((

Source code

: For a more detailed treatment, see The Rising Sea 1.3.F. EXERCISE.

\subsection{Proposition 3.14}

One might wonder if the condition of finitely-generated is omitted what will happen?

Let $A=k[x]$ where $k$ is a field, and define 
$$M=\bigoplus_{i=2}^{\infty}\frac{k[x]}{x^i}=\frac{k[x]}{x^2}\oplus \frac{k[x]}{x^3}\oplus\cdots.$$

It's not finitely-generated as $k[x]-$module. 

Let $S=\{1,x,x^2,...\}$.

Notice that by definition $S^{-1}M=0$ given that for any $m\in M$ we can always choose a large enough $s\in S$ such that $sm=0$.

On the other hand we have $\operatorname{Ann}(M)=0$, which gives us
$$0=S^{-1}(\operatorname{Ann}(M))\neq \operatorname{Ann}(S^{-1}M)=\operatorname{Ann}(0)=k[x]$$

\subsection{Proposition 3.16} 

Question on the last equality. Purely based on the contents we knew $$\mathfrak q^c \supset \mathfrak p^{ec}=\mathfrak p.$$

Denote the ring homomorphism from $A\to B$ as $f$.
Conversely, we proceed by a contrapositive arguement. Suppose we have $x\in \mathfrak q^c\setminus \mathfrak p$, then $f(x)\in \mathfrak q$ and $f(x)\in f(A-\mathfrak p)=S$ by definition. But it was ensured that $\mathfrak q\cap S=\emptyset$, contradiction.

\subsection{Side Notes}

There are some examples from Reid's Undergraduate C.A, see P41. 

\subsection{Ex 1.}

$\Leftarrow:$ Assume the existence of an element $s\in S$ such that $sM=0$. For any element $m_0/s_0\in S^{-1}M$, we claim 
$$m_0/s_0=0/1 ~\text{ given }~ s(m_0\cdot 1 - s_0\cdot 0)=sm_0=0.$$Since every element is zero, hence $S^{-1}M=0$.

))
((

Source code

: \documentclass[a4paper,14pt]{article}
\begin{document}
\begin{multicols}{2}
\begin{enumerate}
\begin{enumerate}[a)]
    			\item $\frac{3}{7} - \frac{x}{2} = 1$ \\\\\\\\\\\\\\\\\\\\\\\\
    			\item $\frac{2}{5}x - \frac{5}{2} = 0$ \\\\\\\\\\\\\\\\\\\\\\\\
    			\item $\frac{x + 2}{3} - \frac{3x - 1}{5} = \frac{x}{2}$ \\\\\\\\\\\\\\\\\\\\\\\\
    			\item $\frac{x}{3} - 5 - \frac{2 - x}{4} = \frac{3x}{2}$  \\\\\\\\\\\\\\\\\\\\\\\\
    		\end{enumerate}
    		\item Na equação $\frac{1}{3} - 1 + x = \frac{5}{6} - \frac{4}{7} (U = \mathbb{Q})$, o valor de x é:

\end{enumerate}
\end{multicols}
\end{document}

))

#### [HOW TO COMPLETE THIS TASK]
Of all the lines in the data, count those that contain "given" and give that figure with nothing else.

#### [RESPONSE BELOW]
2